Lecture 38: Introduction to Julia

Note

This lecture introduces the Julia Programming Language, focusing on its core design principles and practical use in scientific computing. We will cover installation, environment setup, basic syntax, and unique features such as multiple dispatch and type stability. By the end of this lecture, you should be comfortable writing and running simple Julia programs, managing packages, and understanding why Julia is positioned as a high-performance companion to R and Python in data science and engineering workflows.

Why Julia

ulia combines the readability of high‑level languages with near‑C performance via JIT compilation and multiple dispatch. It is designed for numerical and scientific computing, making it a strong companion to R and Python in this course.

Install via juliaup (recommended)

juliaup is the official version manager (Windows/macOS/Linux). It lets you install and switch versions safely.

Windows (PowerShell):

winget install julia -s msstore
juliaup add release      # installs latest stable
juliaup default release  # sets default
juliaup status           # verify channels

macOS (Intel/Apple Silicon):

brew install juliaup
juliaup add release
juliaup default release
juliaup status

Linux (x86_64, aarch64):

curl -fsSL https://install.julialang.org | sh
# Then:
juliaup add release
juliaup default release
juliaup status

Tip

If you prefer standalone binaries, download from julialang.org/downloads and add julia to PATH. But juliaup is easier for managing versions.

Verifying

julia --version

You should see something like julia version 1.x.y.

Installing VS Code

VS Code + Julia extension

1. Install VS Code (Windows/macOS/Linux).

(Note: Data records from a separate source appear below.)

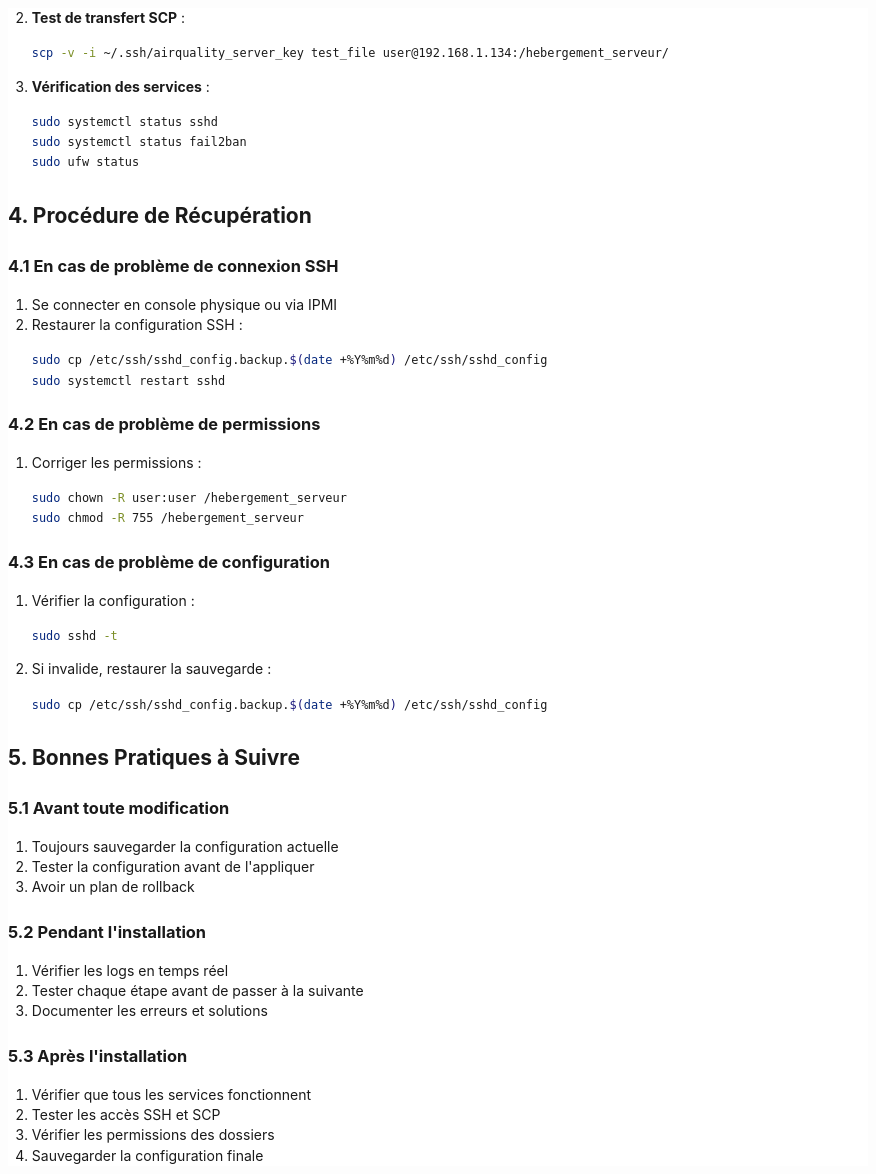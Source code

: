 2. **Test de transfert SCP** :
   ```bash
   scp -v -i ~/.ssh/airquality_server_key test_file user@192.168.1.134:/hebergement_serveur/
   ```

3. **Vérification des services** :
   ```bash
   sudo systemctl status sshd
   sudo systemctl status fail2ban
   sudo ufw status
   ```

## 4. Procédure de Récupération

### 4.1 En cas de problème de connexion SSH
1. Se connecter en console physique ou via IPMI
2. Restaurer la configuration SSH :
   ```bash
   sudo cp /etc/ssh/sshd_config.backup.$(date +%Y%m%d) /etc/ssh/sshd_config
   sudo systemctl restart sshd
   ```

### 4.2 En cas de problème de permissions
1. Corriger les permissions :
   ```bash
   sudo chown -R user:user /hebergement_serveur
   sudo chmod -R 755 /hebergement_serveur
   ```

### 4.3 En cas de problème de configuration
1. Vérifier la configuration :
   ```bash
   sudo sshd -t
   ```
2. Si invalide, restaurer la sauvegarde :
   ```bash
   sudo cp /etc/ssh/sshd_config.backup.$(date +%Y%m%d) /etc/ssh/sshd_config
   ```

## 5. Bonnes Pratiques à Suivre

### 5.1 Avant toute modification
1. Toujours sauvegarder la configuration actuelle
2. Tester la configuration avant de l'appliquer
3. Avoir un plan de rollback

### 5.2 Pendant l'installation
1. Vérifier les logs en temps réel
2. Tester chaque étape avant de passer à la suivante
3. Documenter les erreurs et solutions

### 5.3 Après l'installation
1. Vérifier que tous les services fonctionnent
2. Tester les accès SSH et SCP
3. Vérifier les permissions des dossiers
4. Sauvegarder la configuration finale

2. From Extensions panel, install Julia (by Julia Computing).

3. Point the extension to your Julia binary if needed:

   • VS Code → Settings → search Julia: Executable Path

   • Example path (macOS via juliaup): ~/.juliaup/bin/julia

4. (Optional) Install CodeLLDB for debugging.

Quality-of-life extensions

• Inline Inlay Hints and Error Lens (already bundled in Julia ext.)

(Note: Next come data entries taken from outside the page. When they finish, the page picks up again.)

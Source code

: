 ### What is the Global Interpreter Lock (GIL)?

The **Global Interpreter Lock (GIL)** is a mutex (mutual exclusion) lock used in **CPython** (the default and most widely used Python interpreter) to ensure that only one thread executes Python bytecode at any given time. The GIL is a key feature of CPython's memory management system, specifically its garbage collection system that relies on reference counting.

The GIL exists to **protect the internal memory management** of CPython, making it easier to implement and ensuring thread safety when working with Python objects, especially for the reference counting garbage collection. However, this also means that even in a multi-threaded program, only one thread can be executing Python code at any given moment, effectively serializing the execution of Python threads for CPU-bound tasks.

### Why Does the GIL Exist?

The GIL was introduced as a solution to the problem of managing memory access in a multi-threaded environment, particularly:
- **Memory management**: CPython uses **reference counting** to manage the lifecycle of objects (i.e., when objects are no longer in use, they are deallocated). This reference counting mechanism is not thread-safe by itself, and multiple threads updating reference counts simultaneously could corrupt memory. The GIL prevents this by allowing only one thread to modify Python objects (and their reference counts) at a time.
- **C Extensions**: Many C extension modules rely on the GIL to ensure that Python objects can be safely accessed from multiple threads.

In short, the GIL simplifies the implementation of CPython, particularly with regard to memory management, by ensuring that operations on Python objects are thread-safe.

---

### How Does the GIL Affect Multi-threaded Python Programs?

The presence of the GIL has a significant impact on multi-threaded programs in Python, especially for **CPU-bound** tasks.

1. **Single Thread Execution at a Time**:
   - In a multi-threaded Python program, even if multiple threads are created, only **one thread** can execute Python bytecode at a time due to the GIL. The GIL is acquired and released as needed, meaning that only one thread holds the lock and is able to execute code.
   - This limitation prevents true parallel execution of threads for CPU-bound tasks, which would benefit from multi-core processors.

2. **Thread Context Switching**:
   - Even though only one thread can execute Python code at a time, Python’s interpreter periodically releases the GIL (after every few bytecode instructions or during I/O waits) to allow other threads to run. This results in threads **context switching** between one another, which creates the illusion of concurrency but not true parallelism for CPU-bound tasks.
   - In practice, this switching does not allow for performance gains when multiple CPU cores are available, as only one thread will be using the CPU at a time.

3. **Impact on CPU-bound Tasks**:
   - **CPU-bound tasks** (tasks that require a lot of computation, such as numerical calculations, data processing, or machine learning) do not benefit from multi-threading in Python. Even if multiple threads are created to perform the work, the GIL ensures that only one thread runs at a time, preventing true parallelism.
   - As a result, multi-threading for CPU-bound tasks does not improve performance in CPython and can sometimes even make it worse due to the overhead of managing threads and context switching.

• Jupyter if you prefer notebooks (.ipynb) in VS Code

REPL workflow

• Open a .jl file → Alt+J then Alt+O (or Command+J on macOS) to open REPL

• Send line/selection with Shift+Enter

Hello World!

# Hello World in Julia
println("Hello, CE5540!")

Data Types in Julia

Common scalar types:

• Int64, Float64, Bool

• Char, String

• Missing, Nothing

• ComplexF64, Rational{Int}

Use typeof(x) to inspect types.

# Character & String
x = 'J'                 # Char
s = "CE5540"            # String
println("x = ", x, " :: ", typeof(x))
println("s = ", s, " :: ", typeof(s))

# Integers & Floats
i = 42                  # Int64 (on 64-bit platforms)
r = 3.14                # Float64
println("i :: ", typeof(i), ", r :: ", typeof(r))

# Boolean
b = i > 40
println("b = ", b, " :: ", typeof(b))

# Complex & Rational
c = 2 + 3im
q = 3 // 7
println("c = ", c, " :: ", typeof(c))
println("q = ", q, " :: ", typeof(q))

# Missing / Nothing
m = missing
n = nothing
println("missing :: ", typeof(m), ", nothing :: ", typeof(n))

Data Structures in Julia

• Tuple (immutable), NamedTuple

• Vector/Matrix (1D/2D Array), range objects

• Dict (hash map), Set

• DataFrame (from DataFrames.jl)

Note: Many operations are not automatically vectorized; prefer broadcasting with the dot . operator (e.g., sin.(x)).

# Tuples and NamedTuples
t  = (1, 2.0, "a")
nt = (a = 1, b = 2.0, c = "a")
println(t, " :: ", typeof(t))
println(nt, " :: ", typeof(nt))

# Arrays (Vector/Matrix) and ranges
v = [1, 2, 3, 4]             # Vector{Int}
A = [1 2 3; 4 5 6]           # 2×3 Matrix{Int}
r = 0:2:10                   # range 0,2,4,6,8,10
println(v, " :: ", typeof(v))
println(A, " :: ", typeof(A))
println(collect(r), " :: ", typeof(r))

# Dict and Set
D = Dict("a" => 1, "b" => 2)
S = Set([1,2,2,3,3,3])
println(D, " :: ", typeof(D))
println(S, " :: ", typeof(S))

# Broadcasting with dot notation
x = [1.0, 4.0, 9.0]
y = sqrt.(x)    # element-wise sqrt
println(y)

Control Flow

Julia supports standard if/elseif/else, for, and while constructs.

# If / elseif / else
x = 10
if x > 10
    println("x > 10")
elseif x == 10
    println("x == 10")
else
    println("x < 10")
end

# For loop
s = 0
for k in 1:5
    s += k
end
println("Sum 1..5 = ", s)

# While loop
i = 1
prod_ = 1
while i <= 5
    prod_ *= i
    i += 1
end
println("Product 1..5 = ", prod_)

Writing Functions in Julia (and Multiple Dispatch)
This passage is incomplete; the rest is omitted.